Writing for Time, Bonnie Rochman digs into the ramifications of patients sharing information and tips online, an “empowerment movement” she calls “Patient 2.0.” In the piece, she profiles the newly created Society for Participatory Medicine, which “encourages patients to learn as much as they can about their health and also helps doctors support patients on this data-intensive quest,” as well as PatientsLikeMe.com, a free service which makes its money by selling anonymized patient information.
Photo by presta via Flickr.
One private-sector initiative already has about 50,000 patients inputting their symptoms and treatment regimens and updating details of their disease progression. Wonder how others are coping with your particular ailment? PatientsLikeMe.com spells it out via color-coded charts and graphs. “When you need help, privacy is a terrible thing,” says Jamie Heywood, who co-founded PatientsLikeMe in 2004 before his brother died of Lou Gehrig’s disease, or ALS.

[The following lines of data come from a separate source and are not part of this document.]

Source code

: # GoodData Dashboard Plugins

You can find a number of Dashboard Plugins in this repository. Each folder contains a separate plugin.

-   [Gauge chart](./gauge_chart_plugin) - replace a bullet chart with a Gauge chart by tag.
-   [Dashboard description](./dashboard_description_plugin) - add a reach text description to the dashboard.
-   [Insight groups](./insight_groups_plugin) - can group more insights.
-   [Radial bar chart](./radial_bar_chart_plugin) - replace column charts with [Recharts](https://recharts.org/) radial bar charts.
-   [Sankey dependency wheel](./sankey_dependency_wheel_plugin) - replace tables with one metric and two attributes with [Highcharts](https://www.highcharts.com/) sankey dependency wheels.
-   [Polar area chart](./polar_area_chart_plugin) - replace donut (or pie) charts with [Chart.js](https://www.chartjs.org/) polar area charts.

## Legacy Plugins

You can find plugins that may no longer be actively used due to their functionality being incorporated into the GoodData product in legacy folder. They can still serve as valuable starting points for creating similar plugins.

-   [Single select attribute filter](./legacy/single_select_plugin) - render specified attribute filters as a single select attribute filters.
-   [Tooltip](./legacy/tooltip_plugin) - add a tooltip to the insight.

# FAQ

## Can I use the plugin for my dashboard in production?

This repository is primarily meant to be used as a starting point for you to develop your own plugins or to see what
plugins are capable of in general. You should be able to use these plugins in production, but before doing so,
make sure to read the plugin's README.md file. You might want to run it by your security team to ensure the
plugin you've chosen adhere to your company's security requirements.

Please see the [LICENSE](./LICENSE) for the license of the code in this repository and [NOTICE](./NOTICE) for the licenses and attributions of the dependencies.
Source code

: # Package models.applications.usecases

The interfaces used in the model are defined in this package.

Rochman demonstrated the strength of PatientsLikeMe in an anecdote in which data from the site’s users allowed administrators to reach clear conclusions about the effectiveness of lithium in the treatment of ALS six months ahead the formal clinical trials that were testing the same thing.
While medical professionals like those at the Society for Participatory Medicine have embraced the patient power movement, “plenty of doctors are worried about the quality of the information that is being assessed as well as patients’ ability to understand it,” Rochman wrote. A few have taken it upon themselves to fill the gaps, banding together to weigh in on the effectiveness of certain off-label treatments via Twitter, and to produce patient seminars on the reasons for clinical trials and the efficacy of various treatments.

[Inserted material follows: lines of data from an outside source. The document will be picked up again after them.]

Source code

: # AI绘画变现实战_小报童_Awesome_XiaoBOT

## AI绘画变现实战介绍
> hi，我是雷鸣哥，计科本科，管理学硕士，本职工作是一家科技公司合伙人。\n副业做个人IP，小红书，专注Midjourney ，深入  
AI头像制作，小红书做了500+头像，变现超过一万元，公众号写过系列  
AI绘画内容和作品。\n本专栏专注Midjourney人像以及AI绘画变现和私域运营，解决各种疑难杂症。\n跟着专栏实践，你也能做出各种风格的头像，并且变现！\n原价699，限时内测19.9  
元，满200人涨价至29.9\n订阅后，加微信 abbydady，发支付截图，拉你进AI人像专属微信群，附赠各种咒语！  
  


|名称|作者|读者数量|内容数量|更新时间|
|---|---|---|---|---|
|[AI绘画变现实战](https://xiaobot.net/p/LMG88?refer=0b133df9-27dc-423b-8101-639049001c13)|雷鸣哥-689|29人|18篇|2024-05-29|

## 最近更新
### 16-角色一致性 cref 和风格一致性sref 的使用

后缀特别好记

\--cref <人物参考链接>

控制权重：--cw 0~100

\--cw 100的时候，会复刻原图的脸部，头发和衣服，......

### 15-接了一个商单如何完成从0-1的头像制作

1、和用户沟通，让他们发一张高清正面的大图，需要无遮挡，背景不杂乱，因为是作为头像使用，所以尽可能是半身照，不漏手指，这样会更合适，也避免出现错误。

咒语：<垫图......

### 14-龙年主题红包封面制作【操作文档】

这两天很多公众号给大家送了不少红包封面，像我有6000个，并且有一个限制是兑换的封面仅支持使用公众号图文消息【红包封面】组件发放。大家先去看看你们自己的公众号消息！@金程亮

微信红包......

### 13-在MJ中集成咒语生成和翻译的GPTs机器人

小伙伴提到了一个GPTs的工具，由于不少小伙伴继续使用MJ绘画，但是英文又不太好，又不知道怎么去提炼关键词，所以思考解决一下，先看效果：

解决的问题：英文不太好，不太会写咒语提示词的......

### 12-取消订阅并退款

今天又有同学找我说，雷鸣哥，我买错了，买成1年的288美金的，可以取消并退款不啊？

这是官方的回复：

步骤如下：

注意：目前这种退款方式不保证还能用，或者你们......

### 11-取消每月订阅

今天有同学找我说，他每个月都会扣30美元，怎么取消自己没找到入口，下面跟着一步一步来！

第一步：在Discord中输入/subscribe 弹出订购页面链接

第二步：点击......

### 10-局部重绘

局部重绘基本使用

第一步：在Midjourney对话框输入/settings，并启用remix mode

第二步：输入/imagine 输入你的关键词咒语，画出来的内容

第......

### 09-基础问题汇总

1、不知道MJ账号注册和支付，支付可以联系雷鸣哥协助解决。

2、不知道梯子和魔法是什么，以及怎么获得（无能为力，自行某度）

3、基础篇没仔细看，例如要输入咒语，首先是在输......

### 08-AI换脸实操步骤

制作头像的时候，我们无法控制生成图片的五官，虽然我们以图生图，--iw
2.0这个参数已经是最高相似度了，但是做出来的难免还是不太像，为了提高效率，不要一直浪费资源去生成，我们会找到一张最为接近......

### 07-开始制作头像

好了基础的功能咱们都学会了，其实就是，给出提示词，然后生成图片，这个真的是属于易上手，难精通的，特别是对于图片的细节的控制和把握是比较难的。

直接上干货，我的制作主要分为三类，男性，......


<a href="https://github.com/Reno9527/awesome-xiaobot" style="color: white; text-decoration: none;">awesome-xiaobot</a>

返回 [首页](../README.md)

NCHS: Patient 2.0 most popular use of health tech by far
The National Center for Health Statistics recently (Feb. 2) released statistics for the first half of 2009 on “Health Information Technology Use Among Men and Women Aged 18-64.” The stats show that “searching for health information online” is still the only use of health information technology embraced by a majority of American adults.
- From January through June 2009, 51% of adults aged 18-64 had used the Internet to look up health information during the past 12 months.
- Over 3% of adults aged 18-64 had used an online chat group to learn about health topics in the past 12 months.
- Among adults aged 18-64, women were more likely than men to look up health information on the Internet (58.0% versus 43.4%) and were also more likely to use online chat groups to learn about health topics (4.1% versus 2.5%).
- From January through June 2009, almost 5% of adults aged 18-64 had communicated with a health care provider by e-mail in the past 12 months.
- During the first 6 months of 2009, 6% of adults aged 18-64 requested a refill of a prescription on the Internet, and almost 3% had made an appointment with a health care provider in the past 12 months using the Internet.
- Among adults aged 18¬64, women were more likely than men to request a prescription refill on the Internet (6.6% versus 5.3%), make an appointment using the Internet (3.5% versus 1.8%), and communicate with a health care provider over e-mail (5.6% versus 4.2%).